A Pulitzer Prize-winning poet, Trethewey movingly renders the experience of an abused child who believes she should have done something more, for her mother and her brother and maybe even herself. I’ve rarely seen trauma, and its association with guilt and shame, depicted so brilliantly.
In a prologue, Trethewey writes,
I’ve seen the depression a once covered nail head can leave when a house settles, a pock in the drywall like a wound opening from beneath the surface. That’s what’s drawn me back: the hidden, covered over, nearly erased.
This description resonates throughout the book. Trethewey’s structure ambles between past and present, in the same way we might see a wound open on dry wall from an old harm. In the beginning, she shows a picturesque childhood. Before her parents’ divorce, it seems as though Trethewey led an almost perfect life, from what she remembers. This, even as her youth is clouded by harm; when she is no more than a few years old, and her family still lives in Gulf Port, Mississippi, the Klan burns a cross in her driveway. This is one of the few dark stories that mark those early years, though she is too young to remember it herself. Instead, an abundance of joy fills the pages, which later feeds our hunger to understand what happened and what went wrong. There are also moments of jarring reality, when Trethewey steps away from the chronological narrative and presents evidence about her mother’s case, and lets the reader interpret. Though this “jarring-ness” could be a criticism of another book, I think that here its effect is powerful—as if Trethewey is asking us to be as confounded and shaken as she was, over and over.

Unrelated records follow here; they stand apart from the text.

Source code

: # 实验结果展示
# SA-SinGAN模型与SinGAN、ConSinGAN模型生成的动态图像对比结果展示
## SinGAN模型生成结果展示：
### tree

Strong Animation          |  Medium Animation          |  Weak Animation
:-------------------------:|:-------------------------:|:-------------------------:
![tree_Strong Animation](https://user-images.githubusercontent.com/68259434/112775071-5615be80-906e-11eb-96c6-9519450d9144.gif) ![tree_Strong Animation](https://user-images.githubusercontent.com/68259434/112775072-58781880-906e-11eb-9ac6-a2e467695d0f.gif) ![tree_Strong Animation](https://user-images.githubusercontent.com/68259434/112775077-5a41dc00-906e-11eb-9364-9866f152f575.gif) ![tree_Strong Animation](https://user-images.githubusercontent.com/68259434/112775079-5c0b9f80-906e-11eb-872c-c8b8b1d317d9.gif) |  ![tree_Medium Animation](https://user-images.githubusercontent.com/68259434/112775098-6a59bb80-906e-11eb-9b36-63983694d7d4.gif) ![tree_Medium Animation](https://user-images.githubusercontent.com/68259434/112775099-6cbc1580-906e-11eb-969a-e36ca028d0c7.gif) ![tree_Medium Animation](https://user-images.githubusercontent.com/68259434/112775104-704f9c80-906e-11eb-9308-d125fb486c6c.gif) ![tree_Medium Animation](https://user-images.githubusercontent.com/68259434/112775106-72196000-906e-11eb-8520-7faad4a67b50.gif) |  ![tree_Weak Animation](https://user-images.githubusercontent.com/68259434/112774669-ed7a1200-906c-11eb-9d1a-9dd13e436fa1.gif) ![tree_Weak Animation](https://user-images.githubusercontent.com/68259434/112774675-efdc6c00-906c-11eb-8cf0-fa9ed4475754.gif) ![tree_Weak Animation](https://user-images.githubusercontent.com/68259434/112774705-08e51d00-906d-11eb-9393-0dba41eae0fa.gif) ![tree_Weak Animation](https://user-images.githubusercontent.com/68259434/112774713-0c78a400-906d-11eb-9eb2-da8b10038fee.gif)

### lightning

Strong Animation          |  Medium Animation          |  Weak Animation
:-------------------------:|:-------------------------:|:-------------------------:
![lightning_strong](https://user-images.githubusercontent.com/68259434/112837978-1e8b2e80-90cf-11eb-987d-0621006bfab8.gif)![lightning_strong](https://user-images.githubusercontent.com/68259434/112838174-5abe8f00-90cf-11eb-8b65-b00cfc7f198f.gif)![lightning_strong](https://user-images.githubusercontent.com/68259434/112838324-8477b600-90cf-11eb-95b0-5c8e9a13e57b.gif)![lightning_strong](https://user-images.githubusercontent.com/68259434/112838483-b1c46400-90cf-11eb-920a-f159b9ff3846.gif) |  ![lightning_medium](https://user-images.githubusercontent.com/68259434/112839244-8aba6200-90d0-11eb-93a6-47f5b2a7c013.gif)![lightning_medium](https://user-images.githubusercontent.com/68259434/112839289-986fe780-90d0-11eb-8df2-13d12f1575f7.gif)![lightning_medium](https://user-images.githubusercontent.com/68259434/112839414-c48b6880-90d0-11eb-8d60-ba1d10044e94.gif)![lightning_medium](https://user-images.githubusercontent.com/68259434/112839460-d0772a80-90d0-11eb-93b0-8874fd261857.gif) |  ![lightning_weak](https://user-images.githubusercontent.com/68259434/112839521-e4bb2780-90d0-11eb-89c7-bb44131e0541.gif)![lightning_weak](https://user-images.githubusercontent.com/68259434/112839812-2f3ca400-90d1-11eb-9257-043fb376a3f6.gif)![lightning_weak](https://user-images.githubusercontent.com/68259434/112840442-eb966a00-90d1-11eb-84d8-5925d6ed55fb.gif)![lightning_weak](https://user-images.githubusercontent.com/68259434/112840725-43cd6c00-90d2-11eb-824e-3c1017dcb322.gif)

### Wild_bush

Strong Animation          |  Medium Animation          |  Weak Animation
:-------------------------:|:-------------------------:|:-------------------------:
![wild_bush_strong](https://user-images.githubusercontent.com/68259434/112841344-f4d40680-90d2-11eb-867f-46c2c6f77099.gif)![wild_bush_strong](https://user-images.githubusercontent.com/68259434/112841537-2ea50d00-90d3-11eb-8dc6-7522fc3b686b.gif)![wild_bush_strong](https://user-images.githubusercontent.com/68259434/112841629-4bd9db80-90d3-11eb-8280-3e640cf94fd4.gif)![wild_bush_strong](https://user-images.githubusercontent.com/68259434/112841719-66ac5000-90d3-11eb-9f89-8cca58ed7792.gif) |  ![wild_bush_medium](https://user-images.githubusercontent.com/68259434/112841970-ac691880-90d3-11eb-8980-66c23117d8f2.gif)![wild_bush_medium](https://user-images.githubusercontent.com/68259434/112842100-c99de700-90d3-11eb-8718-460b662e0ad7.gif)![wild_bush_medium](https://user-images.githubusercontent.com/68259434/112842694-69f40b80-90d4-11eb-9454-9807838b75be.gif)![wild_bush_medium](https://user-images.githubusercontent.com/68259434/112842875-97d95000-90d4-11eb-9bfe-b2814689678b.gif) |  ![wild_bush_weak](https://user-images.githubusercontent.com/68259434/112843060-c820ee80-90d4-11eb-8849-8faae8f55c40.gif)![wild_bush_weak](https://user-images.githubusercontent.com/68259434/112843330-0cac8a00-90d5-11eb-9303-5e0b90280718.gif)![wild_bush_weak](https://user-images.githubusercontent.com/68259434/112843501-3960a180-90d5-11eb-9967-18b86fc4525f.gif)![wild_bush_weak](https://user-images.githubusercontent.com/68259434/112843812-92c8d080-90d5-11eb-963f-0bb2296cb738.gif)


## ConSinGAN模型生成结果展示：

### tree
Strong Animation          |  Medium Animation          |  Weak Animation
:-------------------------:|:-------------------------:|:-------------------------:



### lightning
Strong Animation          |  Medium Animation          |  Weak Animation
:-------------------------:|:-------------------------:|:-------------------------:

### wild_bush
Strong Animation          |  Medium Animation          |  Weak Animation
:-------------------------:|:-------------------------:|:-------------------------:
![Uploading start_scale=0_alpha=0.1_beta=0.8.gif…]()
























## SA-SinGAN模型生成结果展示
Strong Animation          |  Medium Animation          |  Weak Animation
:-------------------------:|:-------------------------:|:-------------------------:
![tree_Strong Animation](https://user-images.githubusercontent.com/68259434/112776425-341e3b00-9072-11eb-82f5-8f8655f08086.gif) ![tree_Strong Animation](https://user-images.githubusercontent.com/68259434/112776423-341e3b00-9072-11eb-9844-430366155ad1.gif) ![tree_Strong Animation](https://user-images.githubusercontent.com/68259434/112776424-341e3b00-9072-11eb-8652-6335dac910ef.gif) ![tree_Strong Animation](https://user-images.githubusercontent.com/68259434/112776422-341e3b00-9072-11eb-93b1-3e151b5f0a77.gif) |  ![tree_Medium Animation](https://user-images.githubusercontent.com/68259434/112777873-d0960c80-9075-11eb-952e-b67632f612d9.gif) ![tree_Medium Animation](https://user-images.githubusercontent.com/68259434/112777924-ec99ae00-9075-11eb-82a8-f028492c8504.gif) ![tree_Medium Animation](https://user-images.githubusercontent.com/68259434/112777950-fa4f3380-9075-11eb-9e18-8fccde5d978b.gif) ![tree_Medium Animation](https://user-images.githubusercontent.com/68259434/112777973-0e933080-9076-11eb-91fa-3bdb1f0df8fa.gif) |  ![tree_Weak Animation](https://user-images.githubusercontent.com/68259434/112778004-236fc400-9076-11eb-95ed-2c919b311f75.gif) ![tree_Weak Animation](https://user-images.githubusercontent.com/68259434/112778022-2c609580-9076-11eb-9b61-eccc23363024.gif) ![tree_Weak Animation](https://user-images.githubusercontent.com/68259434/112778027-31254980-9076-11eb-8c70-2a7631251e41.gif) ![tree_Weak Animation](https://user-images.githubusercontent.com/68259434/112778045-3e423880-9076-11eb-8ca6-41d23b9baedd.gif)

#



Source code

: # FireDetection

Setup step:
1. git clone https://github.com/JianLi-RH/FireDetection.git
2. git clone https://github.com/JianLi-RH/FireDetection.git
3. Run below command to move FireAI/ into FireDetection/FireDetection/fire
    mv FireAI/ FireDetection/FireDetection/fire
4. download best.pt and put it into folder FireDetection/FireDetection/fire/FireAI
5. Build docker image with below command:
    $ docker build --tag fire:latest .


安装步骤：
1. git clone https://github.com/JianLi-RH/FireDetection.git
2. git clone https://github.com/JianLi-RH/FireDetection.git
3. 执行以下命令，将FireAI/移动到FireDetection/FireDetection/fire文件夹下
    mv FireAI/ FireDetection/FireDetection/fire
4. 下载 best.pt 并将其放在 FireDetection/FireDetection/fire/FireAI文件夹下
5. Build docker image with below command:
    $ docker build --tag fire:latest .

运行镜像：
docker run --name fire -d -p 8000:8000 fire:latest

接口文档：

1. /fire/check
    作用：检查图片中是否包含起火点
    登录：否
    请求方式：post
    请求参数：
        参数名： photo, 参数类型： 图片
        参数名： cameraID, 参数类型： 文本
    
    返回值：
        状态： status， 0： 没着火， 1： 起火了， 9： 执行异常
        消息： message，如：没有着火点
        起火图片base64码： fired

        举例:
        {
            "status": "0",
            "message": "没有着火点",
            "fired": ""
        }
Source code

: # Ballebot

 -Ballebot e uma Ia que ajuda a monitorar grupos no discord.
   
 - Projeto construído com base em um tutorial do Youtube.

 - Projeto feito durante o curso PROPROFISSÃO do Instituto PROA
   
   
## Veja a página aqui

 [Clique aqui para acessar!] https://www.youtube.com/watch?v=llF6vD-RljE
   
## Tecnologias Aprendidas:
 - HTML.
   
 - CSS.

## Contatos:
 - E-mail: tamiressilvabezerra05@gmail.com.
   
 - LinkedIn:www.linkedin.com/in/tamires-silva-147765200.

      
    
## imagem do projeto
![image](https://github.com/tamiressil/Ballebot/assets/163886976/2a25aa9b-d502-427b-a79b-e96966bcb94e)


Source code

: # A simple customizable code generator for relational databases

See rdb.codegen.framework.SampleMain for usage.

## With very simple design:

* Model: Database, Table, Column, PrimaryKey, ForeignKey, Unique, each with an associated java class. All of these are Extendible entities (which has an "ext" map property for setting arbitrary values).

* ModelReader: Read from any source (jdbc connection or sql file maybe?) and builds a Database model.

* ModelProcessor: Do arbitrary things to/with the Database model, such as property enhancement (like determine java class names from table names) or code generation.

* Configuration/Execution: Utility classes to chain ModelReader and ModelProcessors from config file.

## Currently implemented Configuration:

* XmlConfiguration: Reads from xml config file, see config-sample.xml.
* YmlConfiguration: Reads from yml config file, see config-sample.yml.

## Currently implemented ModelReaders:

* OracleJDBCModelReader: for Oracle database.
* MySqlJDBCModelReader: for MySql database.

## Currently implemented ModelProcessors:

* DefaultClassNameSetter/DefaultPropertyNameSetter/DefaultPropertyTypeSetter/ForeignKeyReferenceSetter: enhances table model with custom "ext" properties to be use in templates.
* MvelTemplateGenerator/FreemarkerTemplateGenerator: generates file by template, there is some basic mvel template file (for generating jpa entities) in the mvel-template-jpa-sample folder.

This is felt most keenly when Trethewey introduces narration in the second person, using “you” instead of “I,” in chapter six. She begins, “You remember even though you don’t want to: your mother saying, Big Joe wants to adopt you; saying, He wants you to have his last name.” From this, we infer, Trethewey feels badly enough about what’s happening that she has to detach herself from it, and the second person is the manifestation of this feeling. This avoidance could be a consequence of shame or guilt. She seems to feel somehow responsible for the circumstances that allowed her mother to be murdered. This is corroborated earlier, in chapter four, when she writes, “When I try to make sense of it now, I can’t understand why I did not confide in her [Natasha’s mother, of Joel’s abuse], and I can’t help asking myself whether her death was the price of my inexplicable silence.” Tragically, this is common for children who are abused, and Trethewey is no different. She should have saved her mom, kept quiet, not angered Joel, just agreed to everything. We see Trethewey detach on the page before us, and in so doing, we live her trauma response with her. What ultimately fails her as a means of coping succeeds brilliantly as a narrative tool.
Memorial Drive is a literary marvel that marries grief and murder mystery. We know who killed her mother, yet still Trethewey moves the narrative forward with finesse and intensity, leaving the reader on the edge of their seat. She brings together evidence, journaling, dreamscape, reflection. Anyone who wants to understand grief, guilt, and responsibility, or cycles of abuse and entrapment, should read this book. The same goes for anyone who wants to see someone grapple with tragedy through genuine self-analysis and exploration. As Trethewey concludes, “Even my mother’s death is redeemed in the story of my calling, made meaningful rather than merely senseless. It is the story I tell myself to survive.” In her own tragic discovery, I also found meaning; merely by making this journey with her, I learned something profound about surviving.